◆ **Your objective**
Within the records below is a range that opens at the line with "The hic-converter tools" and closes at the line with "3) in.short.gz ->". Return that range word for word, both ends included, and only that range.

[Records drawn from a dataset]

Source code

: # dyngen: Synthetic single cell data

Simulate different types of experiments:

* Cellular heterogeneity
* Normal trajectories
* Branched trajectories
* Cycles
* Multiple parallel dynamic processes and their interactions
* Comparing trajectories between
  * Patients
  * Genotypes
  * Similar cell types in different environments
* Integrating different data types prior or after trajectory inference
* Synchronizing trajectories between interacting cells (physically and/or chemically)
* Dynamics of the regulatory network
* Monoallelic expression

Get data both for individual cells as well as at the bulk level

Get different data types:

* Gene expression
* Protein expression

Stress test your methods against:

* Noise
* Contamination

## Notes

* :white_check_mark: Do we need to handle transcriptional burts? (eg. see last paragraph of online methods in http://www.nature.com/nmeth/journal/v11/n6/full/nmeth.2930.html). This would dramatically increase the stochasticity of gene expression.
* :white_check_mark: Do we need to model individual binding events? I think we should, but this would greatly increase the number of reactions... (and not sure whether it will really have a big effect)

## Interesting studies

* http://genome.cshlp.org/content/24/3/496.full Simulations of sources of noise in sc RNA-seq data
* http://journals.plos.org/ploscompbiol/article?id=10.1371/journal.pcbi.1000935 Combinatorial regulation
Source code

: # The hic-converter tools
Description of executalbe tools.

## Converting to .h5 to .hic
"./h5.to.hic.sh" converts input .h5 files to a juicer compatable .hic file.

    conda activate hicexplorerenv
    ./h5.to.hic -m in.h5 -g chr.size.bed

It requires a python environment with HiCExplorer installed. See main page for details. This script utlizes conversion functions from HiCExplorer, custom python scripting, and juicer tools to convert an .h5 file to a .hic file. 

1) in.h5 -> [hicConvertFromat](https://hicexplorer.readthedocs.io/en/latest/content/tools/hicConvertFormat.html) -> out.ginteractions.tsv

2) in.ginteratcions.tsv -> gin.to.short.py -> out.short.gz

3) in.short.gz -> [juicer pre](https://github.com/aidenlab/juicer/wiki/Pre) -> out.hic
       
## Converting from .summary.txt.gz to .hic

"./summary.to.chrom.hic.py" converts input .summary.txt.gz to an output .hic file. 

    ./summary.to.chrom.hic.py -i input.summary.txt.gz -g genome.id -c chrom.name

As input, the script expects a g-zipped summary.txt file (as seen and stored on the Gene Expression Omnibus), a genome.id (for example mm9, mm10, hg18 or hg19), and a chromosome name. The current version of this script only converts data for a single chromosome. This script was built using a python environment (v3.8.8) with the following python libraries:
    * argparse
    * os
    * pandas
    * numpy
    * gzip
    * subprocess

◆ **Answer to this problem**
: # The hic-converter tools
Description of executalbe tools.

## Converting to .h5 to .hic
"./h5.to.hic.sh" converts input .h5 files to a juicer compatable .hic file.

    conda activate hicexplorerenv
    ./h5.to.hic -m in.h5 -g chr.size.bed

It requires a python environment with HiCExplorer installed. See main page for details. This script utlizes conversion functions from HiCExplorer, custom python scripting, and juicer tools to convert an .h5 file to a .hic file. 

1) in.h5 -> [hicConvertFromat](https://hicexplorer.readthedocs.io/en/latest/content/tools/hicConvertFormat.html) -> out.ginteractions.tsv

2) in.ginteratcions.tsv -> gin.to.short.py -> out.short.gz

3) in.short.gz -> [juicer pre](https://github.com/aidenlab/juicer/wiki/Pre) -> out.hic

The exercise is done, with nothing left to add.